Connecticut Moves Toward Data-Driven Government


Connecticut Governor Ned Lamont convened his first cabinet meeting this week, with a focus on data-driven government. Lamont wants to create a fully digital state government in Connecticut and has released a series of proposals toward that goal. Monday’s cabinet meeting started getting into the particulars.

Connecticut will deploy a new, cross-agency performance management system that the governor says, “will bring private-sector discipline and customer focus to the mission of government.”

Housed within the Office of Policy and Management (OPM) and managed in close collaboration with the Office of the Governor, the performance management system will introduce clear priorities and align agency efforts around: jobs and the economy, child and family success, transportation, and community vitality.

Governor Lamont’s agenda also includes streamlining the number of forms individuals and the government need to use to do business and putting many of them online. The governor wants to link data across agencies so that the best resources can be provided. For example, linking emergency room and corrections data to help shuttle people toward supportive housing, with the ultimate goal of helping them exit the system and return fully to society. The governor would also like to see greater alignment between childcare, housing and transportation supports with state workforce programs so families can overcome barriers and the state can reduce long-term subsidy.

Governor Lamont has appointed David Wilkinson as Chief Performance Officer to oversee the cross-agency initiative.

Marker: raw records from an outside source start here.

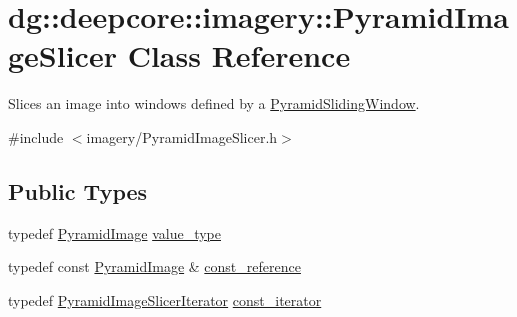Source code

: \hypertarget{classdg_1_1deepcore_1_1imagery_1_1_pyramid_image_slicer}{}\section{dg\+:\+:deepcore\+:\+:imagery\+:\+:Pyramid\+Image\+Slicer Class Reference}
\label{classdg_1_1deepcore_1_1imagery_1_1_pyramid_image_slicer}


Slices an image into windows defined by a \hyperlink{classdg_1_1deepcore_1_1imagery_1_1_pyramid_sliding_window}{Pyramid\+Sliding\+Window}.  




{\ttfamily \#include $<$imagery/\+Pyramid\+Image\+Slicer.\+h$>$}

\subsection*{Public Types}
\begin{DoxyCompactItemize}
\item 
typedef \hyperlink{structdg_1_1deepcore_1_1imagery_1_1_pyramid_image}{Pyramid\+Image} \hyperlink{classdg_1_1deepcore_1_1imagery_1_1_pyramid_image_slicer_a6a2ca5ffdf4ce25771ce96dec3be678a}{value\+\_\+type}
\item 
typedef const \hyperlink{structdg_1_1deepcore_1_1imagery_1_1_pyramid_image}{Pyramid\+Image} \& \hyperlink{classdg_1_1deepcore_1_1imagery_1_1_pyramid_image_slicer_ae420ea4b1c5ecc7801eb1a827cfa6252}{const\+\_\+reference}
\item 
typedef \hyperlink{classdg_1_1deepcore_1_1imagery_1_1_pyramid_image_slicer_iterator}{Pyramid\+Image\+Slicer\+Iterator} \hyperlink{classdg_1_1deepcore_1_1imagery_1_1_pyramid_image_slicer_ae7aff5a41f1137d54f566127aa2bb957}{const\+\_\+iterator}
\end{DoxyCompactItemize}
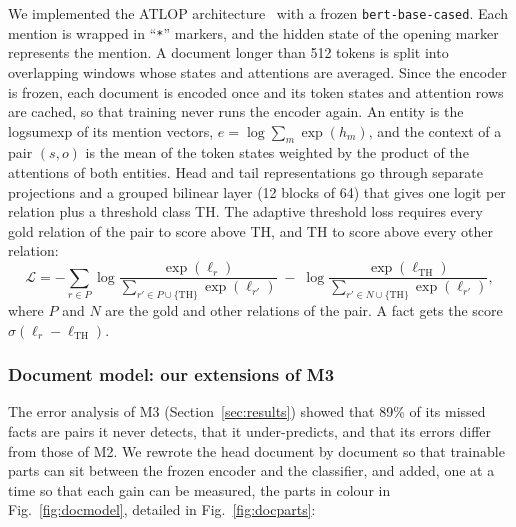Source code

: \documentclass[pdflatex,sn-mathphys-num]{sn-jnl}
\begin{document}
We implemented the ATLOP architecture~\cite{zhou2021atlop} with a frozen \texttt{bert-base-cased}. Each mention is wrapped in ``\texttt{*}'' markers, and the hidden state of the opening marker represents the mention. A document longer than 512 tokens is split into overlapping windows whose states and attentions are averaged. Since the encoder is frozen, each document is encoded once and its token states and attention rows are cached, so that training never runs the encoder again. An entity is the logsumexp of its mention vectors, $e = \log\sum_{m} \exp(h_m)$, and the context of a pair $(s,o)$ is the mean of the token states weighted by the product of the attentions of both entities. Head and tail representations go through separate projections and a grouped bilinear layer (12 blocks of 64) that gives one logit per relation plus a threshold class TH. The adaptive threshold loss requires every gold relation of the pair to score above TH, and TH to score above every other relation:
\begin{equation}
\mathcal{L} = -\sum_{r \in P} \log \frac{\exp(\ell_r)}{\sum_{r' \in P \cup \{\mathrm{TH}\}} \exp(\ell_{r'})} \; - \; \log \frac{\exp(\ell_{\mathrm{TH}})}{\sum_{r' \in N \cup \{\mathrm{TH}\}} \exp(\ell_{r'})},
\end{equation}
where $P$ and $N$ are the gold and other relations of the pair. A fact gets the score $\sigma(\ell_r - \ell_{\mathrm{TH}})$.

\subsubsection{Document model: our extensions of M3}\label{sec:docmodel}

The error analysis of M3 (Section~\ref{sec:results}) showed that 89\% of its missed facts are pairs it never detects, that it under-predicts, and that its errors differ from those of M2. We rewrote the head document by document so that trainable parts can sit between the frozen encoder and the classifier, and added, one at a time so that each gain can be measured, the parts in colour in Fig.~\ref{fig:docmodel}, detailed in Fig.~\ref{fig:docparts}:
\end{document}
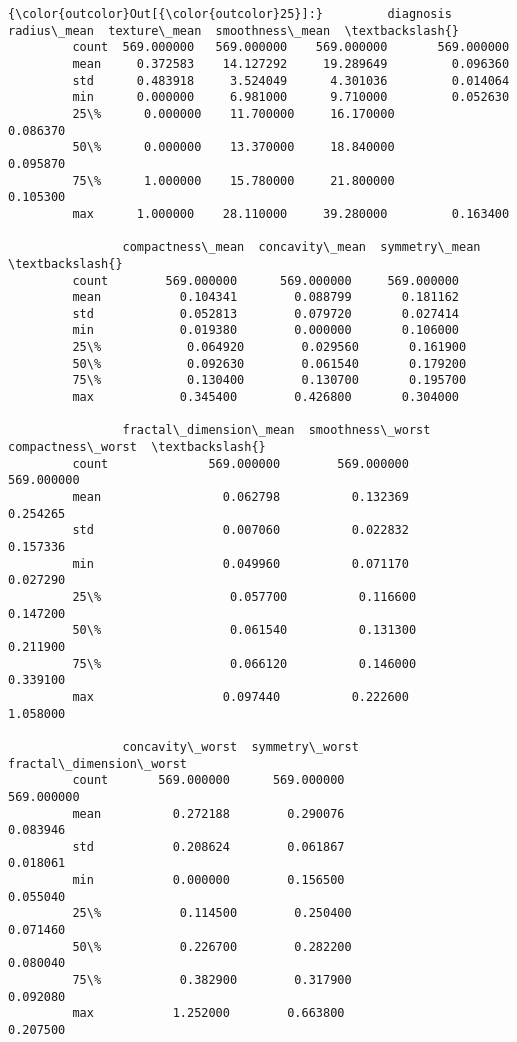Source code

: \documentclass[11pt]{article}
\begin{document}
\begin{Verbatim}[commandchars=\\\{\}]
{\color{outcolor}Out[{\color{outcolor}25}]:}         diagnosis  radius\_mean  texture\_mean  smoothness\_mean  \textbackslash{}
         count  569.000000   569.000000    569.000000       569.000000   
         mean     0.372583    14.127292     19.289649         0.096360   
         std      0.483918     3.524049      4.301036         0.014064   
         min      0.000000     6.981000      9.710000         0.052630   
         25\%      0.000000    11.700000     16.170000         0.086370   
         50\%      0.000000    13.370000     18.840000         0.095870   
         75\%      1.000000    15.780000     21.800000         0.105300   
         max      1.000000    28.110000     39.280000         0.163400   
         
                compactness\_mean  concavity\_mean  symmetry\_mean  \textbackslash{}
         count        569.000000      569.000000     569.000000   
         mean           0.104341        0.088799       0.181162   
         std            0.052813        0.079720       0.027414   
         min            0.019380        0.000000       0.106000   
         25\%            0.064920        0.029560       0.161900   
         50\%            0.092630        0.061540       0.179200   
         75\%            0.130400        0.130700       0.195700   
         max            0.345400        0.426800       0.304000   
         
                fractal\_dimension\_mean  smoothness\_worst  compactness\_worst  \textbackslash{}
         count              569.000000        569.000000         569.000000   
         mean                 0.062798          0.132369           0.254265   
         std                  0.007060          0.022832           0.157336   
         min                  0.049960          0.071170           0.027290   
         25\%                  0.057700          0.116600           0.147200   
         50\%                  0.061540          0.131300           0.211900   
         75\%                  0.066120          0.146000           0.339100   
         max                  0.097440          0.222600           1.058000   
         
                concavity\_worst  symmetry\_worst  fractal\_dimension\_worst  
         count       569.000000      569.000000               569.000000  
         mean          0.272188        0.290076                 0.083946  
         std           0.208624        0.061867                 0.018061  
         min           0.000000        0.156500                 0.055040  
         25\%           0.114500        0.250400                 0.071460  
         50\%           0.226700        0.282200                 0.080040  
         75\%           0.382900        0.317900                 0.092080  
         max           1.252000        0.663800                 0.207500  
\end{Verbatim}
            
\end{document}
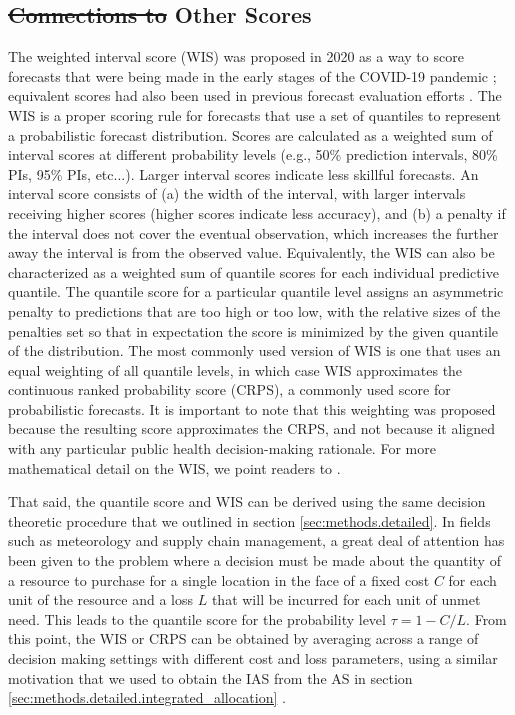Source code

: \documentclass{article}\usepackage[]{graphicx}\usepackage[]{xcolor}
\providecommand{\DIFaddtex}[1]{{\protect\color{blue}\uwave{#1}}} %
\providecommand{\DIFdeltex}[1]{{\protect\color{red}\sout{#1}}}                      %
\providecommand{\DIFaddbegin}{} %
\providecommand{\DIFaddend}{} %
\providecommand{\DIFdelbegin}{} %
\providecommand{\DIFdelend}{} %
\providecommand{\DIFadd}[1]{\texorpdfstring{\DIFaddtex{#1}}{#1}} %
\providecommand{\DIFdel}[1]{\texorpdfstring{\DIFdeltex{#1}}{}} %
\newcommand{\DIFscaledelfig}{0.5}
\newlength{\DIFdelgraphicswidth} %
\newlength{\DIFdelgraphicsheight} %
\newcommand{\DIFaddincludegraphics}[2][]{{\color{blue}\fbox{\DIFOincludegraphics[#1]{#2}}}} %
\newcommand{\DIFdelincludegraphics}[2][]{%
\sbox{\DIFdelgraphicsbox}{\DIFOincludegraphics[#1]{#2}}%
\settoboxwidth{\DIFdelgraphicswidth}{\DIFdelgraphicsbox} %
\settoboxtotalheight{\DIFdelgraphicsheight}{\DIFdelgraphicsbox} %
\scalebox{\DIFscaledelfig}{%
\parbox[b]{\DIFdelgraphicswidth}{\usebox{\DIFdelgraphicsbox}\\[-\baselineskip] \rule{\DIFdelgraphicswidth}{0em}}\llap{\resizebox{\DIFdelgraphicswidth}{\DIFdelgraphicsheight}{%
\setlength{\unitlength}{\DIFdelgraphicswidth}%
\begin{picture}(1,1)%
\thicklines\linethickness{2pt} %
{\color[rgb]{1,0,0}\put(0,0){\framebox(1,1){}}}%
{\color[rgb]{1,0,0}\put(0,0){\line( 1,1){1}}}%
{\color[rgb]{1,0,0}\put(0,1){\line(1,-1){1}}}%
\end{picture}%
}\hspace*{3pt}}} %
} %
\DeclareRobustCommand{\DIFaddbegin}{\DIFOaddbegin \let\includegraphics\DIFaddincludegraphics} %
\DeclareRobustCommand{\DIFaddend}{\DIFOaddend \let\includegraphics\DIFOincludegraphics} %
\DeclareRobustCommand{\DIFdelbegin}{\DIFOdelbegin \let\includegraphics\DIFdelincludegraphics} %
\DeclareRobustCommand{\DIFdelend}{\DIFOaddend \let\includegraphics\DIFOincludegraphics} %
\begin{document}
\subsection{\DIFdelbegin \DIFdel{Connections to }\DIFdelend \DIFaddbegin \DIFadd{Comparisons with }\DIFaddend Other Scores}
\label{sec:methods.related}

The weighted interval score (WIS) was proposed in 2020 as a way to score forecasts that were being made in the early
stages of the COVID-19 pandemic \citep{bracher2021evaluating}; equivalent scores had also been used in previous forecast
evaluation efforts \cite[e.g.,][]{hong2016probabilisticEnergyForecasting}. The WIS is a proper scoring rule for
forecasts that use a set of quantiles to represent a probabilistic forecast distribution. Scores are calculated as a weighted sum of
interval scores at different probability levels (e.g., 50\% prediction intervals, 80\% PIs, 95\% PIs, etc...). Larger
interval scores indicate less skillful forecasts. An interval score consists of (a) the width of the interval, with
larger intervals receiving higher scores (higher scores indicate less accuracy), and (b) a penalty if the interval does
not cover the eventual observation, which increases the further away the interval is from the observed value.
Equivalently, the WIS can also be characterized as a weighted sum of quantile scores for each individual predictive
quantile. The quantile score for a particular quantile level assigns an asymmetric penalty to predictions that are too
high or too low, with the relative sizes of the penalties set so that in expectation the score is minimized by the given
quantile of the distribution. The most commonly used version of WIS is one that uses an equal weighting of all quantile
levels, in which case WIS approximates the continuous ranked probability score (CRPS), a commonly used score for
probabilistic forecasts. It is important to note that this weighting was proposed because the resulting score
approximates the CRPS, and not because it aligned with any particular public health decision-making rationale. For more mathematical detail on the WIS, we point readers to \cite{bracher2021evaluating}.

That said, the quantile score and WIS can be derived using the same decision theoretic procedure that we outlined in
section \ref{sec:methods.detailed}. In fields such as meteorology and supply chain management, a great deal of attention
has been given to the problem where a decision must be made about the quantity of a resource to purchase for a single
location in the face of a fixed cost $C$ for each unit of the resource and a loss $L$ that will be incurred for each
unit of unmet need. This leads to the quantile score for the probability level $\tau = 1 - C/L$. From this point, the
WIS or CRPS can be obtained by averaging across a range of decision making settings with different cost and loss
parameters, using a similar motivation that we used to obtain the IAS from the AS in section
\ref{sec:methods.detailed.integrated_allocation} \citep{gneiting2011weightedScoringRules}.
\end{document}
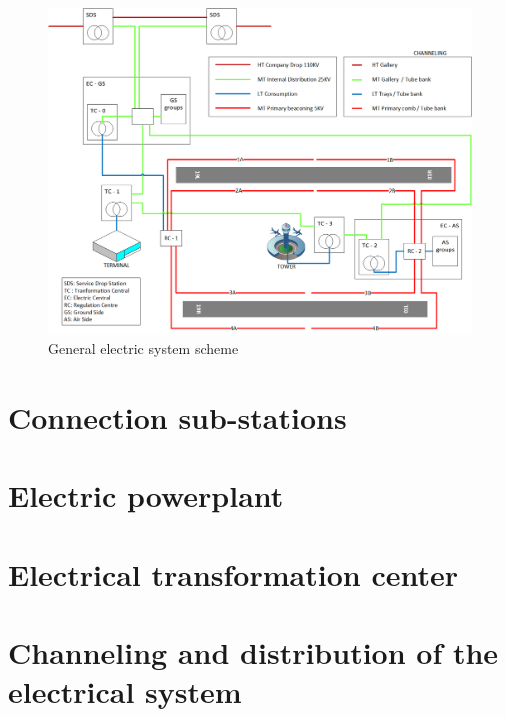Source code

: 	\begin{figure}[H]
		\centering
		\includegraphics[clip, trim=0cm 0cm 0cm 0cm, width=1.15\textwidth]{./images/electric/esquema_electrico.png}
		\caption{General electric system scheme}
		\label{electricScheme}
	\end{figure}
	
	
	\section{Connection sub-stations}
	
	\section{Electric powerplant}
	
	\section{Electrical transformation center}
	
	\section{Channeling and distribution of the electrical system}
	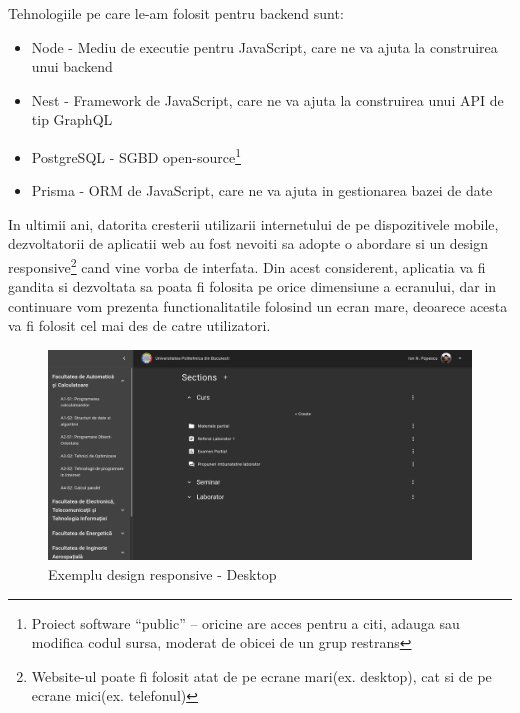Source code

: \documentclass[12pt, a4paper, oneside, romanian]{teza-upb}
\begin{document}
Tehnologiile pe care le-am folosit pentru backend sunt:
\begin{itemize}
	\item Node - Mediu de executie pentru JavaScript, care ne va ajuta la construirea unui backend
	\item Nest - Framework de JavaScript, care ne va ajuta la construirea unui API de tip GraphQL
	\item PostgreSQL - SGBD open-source\footnote{Proiect software ``public'' -- oricine are acces pentru a citi, adauga sau modifica codul sursa, moderat de obicei de un grup restrans}
	\item Prisma - ORM de JavaScript, care ne va ajuta in gestionarea bazei de date
\end{itemize}

In ultimii ani, datorita cresterii utilizarii internetului de pe dispozitivele mobile, dezvoltatorii de aplicatii web au fost nevoiti sa adopte o abordare si un design responsive\footnote{Website-ul poate fi folosit atat de pe ecrane mari(ex. desktop), cat si de pe ecrane mici(ex. telefonul)} cand vine vorba de interfata. Din acest considerent, aplicatia va fi gandita si dezvoltata sa poata fi folosita pe orice dimensiune a ecranului, dar in continuare vom prezenta functionalitatile folosind un ecran mare, deoarece acesta va fi folosit cel mai des de catre utilizatori.

\begin{figure}[H]
\centering
\includegraphics*[width=\columnwidth]{exemplu-design-responsive-desktop}
\caption{Exemplu design responsive - Desktop}
\label{exemplu-design-responsive-desktop}
\end{figure}
\end{document}
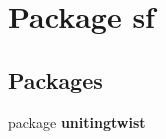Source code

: \section{Package sf}
\label{namespacesf}
\subsection*{Packages}
\begin{DoxyCompactItemize}
\item 
package \textbf{ unitingtwist}
\end{DoxyCompactItemize}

He will report to the state’s Chief Operating Officer Paul Mounds and OPM Secretary Melissa McCaw, and also collaborate closely with Department of Administrative Services Commissioner Josh Geballe to help manage digital transformation throughout state government.

Wilkinson and Mounds are focused on reducing the redundancy in government as part of digital transformation.

Connecticut joins a growing group of states that are looking for ways to better share data and align services. To do so successfully, governments will have to build the technology infrastructure alongside a culture of collaboration, which can mean significant change management within government.

“We can go further and faster when we row together,” Mounds said. “By focusing on results and reducing redundancy, we better honor the work of our dedicated state workforce and ultimately, our residents’ taxpayer dollars.”